[Opening Record set section]
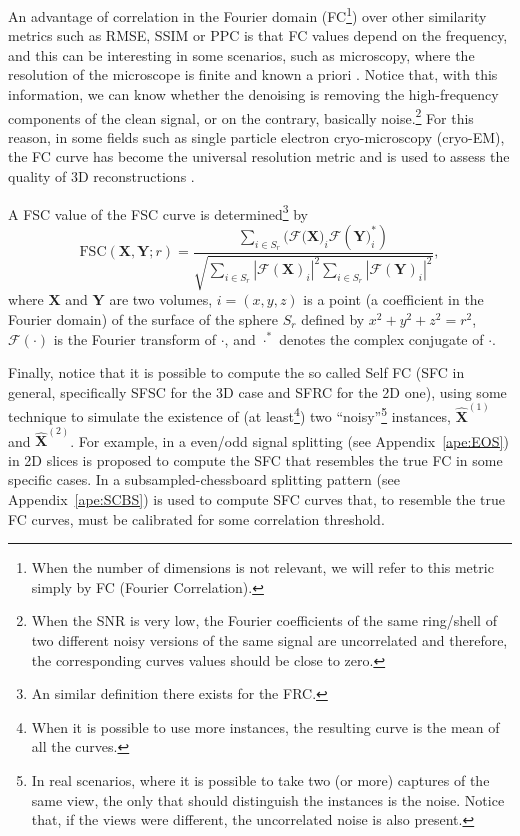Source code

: \documentclass{article}
\begin{document}
An advantage of correlation in the Fourier domain (FC\footnote{When
  the number of dimensions is not relevant, we will refer to this
  metric simply by FC (Fourier Correlation).}) over other similarity
metrics such as RMSE, SSIM or PPC is that FC values depend on the
frequency, and this can be interesting in some scenarios, such as
microscopy, where the resolution of the microscope is finite and known
a priori \cite{nieuwenhuizen2013measuring}. Notice that, with this
information, we can know whether the denoising is removing the
high-frequency components of the clean signal, or on the contrary,
basically noise.\footnote{When the SNR is very low, the Fourier
  coefficients of the same ring/shell of two different noisy versions
  of the same signal are uncorrelated and therefore, the corresponding
  curves values should be close to zero.}  For this reason, in some
fields such as single particle electron cryo-microscopy (cryo-EM), the
FC curve has become the universal resolution metric and is used to
assess the quality of 3D reconstructions
\cite{rosenthal2003optimal,scheres2012prevention}.

A FSC value of the FSC curve is determined\footnote{An similar
  definition there exists for the FRC.} by~\cite{verbeke2024self}
\begin{equation}
\text{FSC}(\mathbf{X}, \mathbf{Y}; r) = \frac{\sum_{i \in S_r} (\mathcal{F}(\mathbf{X)}_i \mathcal{F}(\mathbf{Y)}_i^*)}{\sqrt{\sum_{i \in S_r} |\mathcal{F}(\mathbf{X})_i|^2 \sum_{i \in S_r} |\mathcal{F}(\mathbf{Y})_i|^2}},
\end{equation}
where $\mathbf{X}$ and $\mathbf{Y}$ are two volumes, $i=(x, y, z)$ is
a point (a coefficient in the Fourier domain) of the surface of the
sphere $S_r$ defined by $x^2+y^2+z^2=r^2$, $\mathcal{F}(\cdot)$ is the
Fourier transform of $\cdot$, and $\cdot^*$ denotes the complex
conjugate of $\cdot$.

Finally, notice that it is possible to compute the so called Self FC
(SFC in general, specifically SFSC for the 3D case and SFRC for the 2D
one), using some technique to simulate the existence of (at
least\footnote{When it is possible to use more instances, the
  resulting curve is the mean of all the curves.}) two
``noisy''\footnote{In real scenarios, where it is possible to take two
  (or more) captures of the same view, the only that should
  distinguish the instances is the noise. Notice that, if the views
  were different, the uncorrelated noise is also present.} instances,
$\hat{\mathbf{X}}^{(1)}$ and $\hat{\mathbf{X}}^{(2)}$. For example, in
\cite{verbeke2024self} a even/odd signal splitting (see
Appendix~\ref{ape:EOS}) in 2D slices is proposed to compute the SFC
that resembles the true FC in some specific cases. In
\cite{koho2019fourier} a subsampled-chessboard splitting pattern (see
Appendix~\ref{ape:SCBS}) is used to compute SFC curves that, to
resemble the true FC curves, must be calibrated for some correlation
threshold.
\end{document}
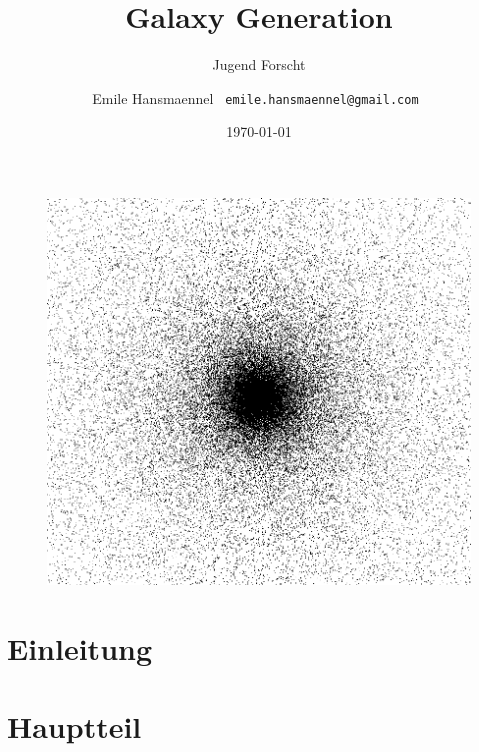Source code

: \documentclass[a4paper,10pt]{scrartcl}
\begin{document}
\title{Galaxy Generation}
\subtitle{Jugend Forscht \the\year}
\author{ Emile Hansmaennel \texttt{ emile.hansmaennel@gmail.com }}
\date{\today}

\maketitle

\begin{figure}[h]
  \centering
  \includegraphics[width=120mm, trim={0 8.5cm 0 8.5cm}, clip]{figs/galaxy}
  \captionsetup{labelformat=empty}
  \caption{}
 \end{figure}

\begin{abstract}

\end{abstract}

\thispagestyle{empty}
\clearpage
\newpage
\setcounter{page}{1}

\tableofcontents
\newpage

\section{Einleitung} \label{Einleitung}
% 

\newpage

\section{Hauptteil} \label{Hauptteil}
% 

\newpage
\end{document}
[Closing Record set section]
About this exercise:
The answer is the lines above, word for word, from the first one through the one containing "metrics such as"; it includes no pictures.

Answer to this problem:
Source code

: \documentclass{article}
\begin{document}
An advantage of correlation in the Fourier domain (FC\footnote{When
  the number of dimensions is not relevant, we will refer to this
  metric simply by FC (Fourier Correlation).}) over other similarity
metrics such as RMSE, SSIM or PPC is that FC values depend on the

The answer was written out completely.